Cremona (CR)

Truffa del falso Maresciallo sventata nel Cremonese grazie alla prontezza di una residente

Tentato raggiro telefonico su WhatsApp ai danni di un'anziana, l'intervento risolutivo dei Carabinieri

Truffa del falso Maresciallo sventata nel Cremonese grazie alla prontezza di una residente

Nella tarda mattinata di martedì 16 giugno 2026, verso le ore 12:00, una residente in un comune della provincia di Cremona è stata vittima di un tentato raggiro telefonico.

L’intervento provvidenziale della vittima

L’ottuagenaria ha ricevuto sul proprio dispositivo mobile, tramite l’applicazione WhatsApp, un messaggio da parte di un individuo che si è spacciato per un Maresciallo dei Carabinieri.

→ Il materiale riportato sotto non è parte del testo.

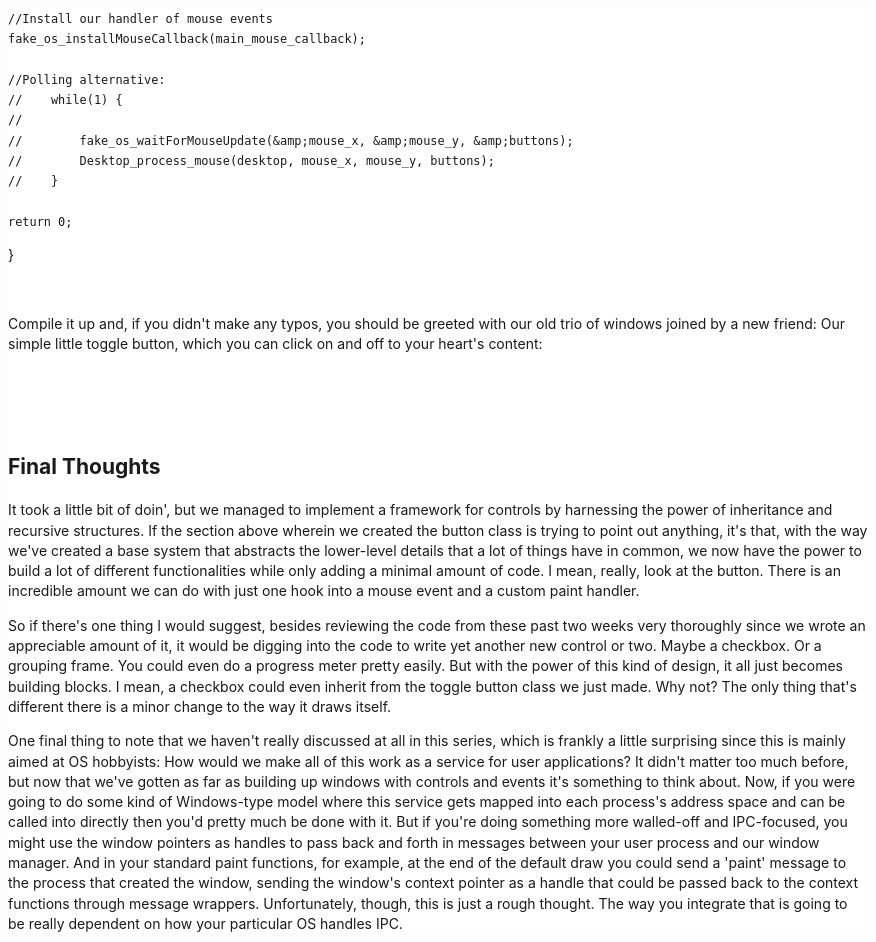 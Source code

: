     //Install our handler of mouse events
    fake_os_installMouseCallback(main_mouse_callback);

    //Polling alternative:
    //    while(1) {
    //
    //        fake_os_waitForMouseUpdate(&amp;mouse_x, &amp;mouse_y, &amp;buttons);
    //        Desktop_process_mouse(desktop, mouse_x, mouse_y, buttons);
    //    }

    return 0; 
}
</code></pre>

<p>&nbsp;</p>

<p>Compile it up and, if you didn't make any typos, you should be greeted with our old trio of windows joined by a new friend: Our simple little toggle button, which you can click on and off to your heart's content:</p>

<p><img src="/web/20180715114750im_/http://trackze.ro/content/images/2016/09/download.png" alt=""/></p>

<p>&nbsp;</p>

<h2 id="finalthoughts">Final Thoughts</h2>

<p>It took a little bit of doin', but we managed to implement a framework for controls by harnessing the power of inheritance and recursive structures. If the section above wherein we created the button class is trying to point out anything, it's that, with the way we've created a base system that abstracts the lower-level details that a lot of things have in common, we now have the power to build a lot of different functionalities while only adding a minimal amount of code. I mean, really, look at the button. There is an incredible amount we can do with just one hook into a mouse event and a custom paint handler.</p>

<p>So if there's one thing I would suggest, besides reviewing the code from these past two weeks very thoroughly since we wrote an appreciable amount of it, it would be digging into the code to write yet another new control or two. Maybe a checkbox. Or a grouping frame. You could even do a progress meter pretty easily. But with the power of this kind of design, it all just becomes building blocks. I mean, a checkbox could even inherit from the toggle button class we just made. Why not? The only thing that's different there is a minor change to the way it draws itself.</p>

<p>One final thing to note that we haven't really discussed at all in this series, which is frankly a little surprising since this is mainly aimed at OS hobbyists: How would we make all of this work as a service for user applications? It didn't matter too much before, but now that we've gotten as far as building up windows with controls and events it's something to think about. Now, if you were going to do some kind of Windows-type model where this service gets mapped into each process's address space and can be called into directly then you'd pretty much be done with it. But if you're doing something more walled-off and IPC-focused, you might use the window pointers as handles to pass back and forth in messages between your user process and our window manager. And in your standard paint functions, for example, at the end of the default draw you could send a 'paint' message to the process that created the window, sending the window's context pointer as a handle that could be passed back to the context functions through message wrappers. Unfortunately, though, this is just a rough thought. The way you integrate that is going to be really dependent on how your particular OS handles IPC.</p>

L’interlocutore ha intimato alla cittadina di trasferire con urgenza la somma di 6.000 euro dal proprio conto corrente, prospettando la perdita del denaro in caso di inadempienza.

Per dare maggiore credibilità alla richiesta, il malvivente ha inoltrato poco dopo un secondo messaggio contenente un documento contraffatto con l’intestazione “Legione Carabinieri Cremona”, volto a giustificare l’operazione finanziaria. La destinataria, non cadendo nella trappola, ha mostrato grande cautela e ha contattato direttamente i Carabinieri. Appresa l’infondatezza della richiesta, ha evitato che la truffa fosse portata a termine.

Le raccomandazioni dell’Arma per la cittadinanza

L’Arma dei Carabinieri ricorda con fermezza che i militari non richiedono mai denaro o trasferimenti bancari e non utilizzano applicazioni di messaggistica per comunicazioni di servizio. È fondamentale segnalare tempestivamente ogni situazione sospetta al numero di emergenza 1-1-2.

Per proteggersi da tali condotte criminose, le forze dell’ordine diffondono regolarmente alcuni consigli di prevenzione:

  • Non aprire la porta agli sconosciuti e impedire che minori rimangano soli a gestire accessi di estranei.
  • Diffidare di chi simula malori o sostiene di conoscere parenti per entrare in casa.
  • Ricordare che nessun ente pubblico invia personale a domicilio per pagamenti o verifiche di codici personali.
  • In caso di chiamate da presunti avvocati o appartenenti alle forze dell’ordine che richiedono denaro per assistenza a familiari in difficoltà, interrompere subito la conversazione e chiamare il 1-1-2.
  • Limitare la confidenza online, evitando di diffondere dati sensibili o bancari sui social network o via email.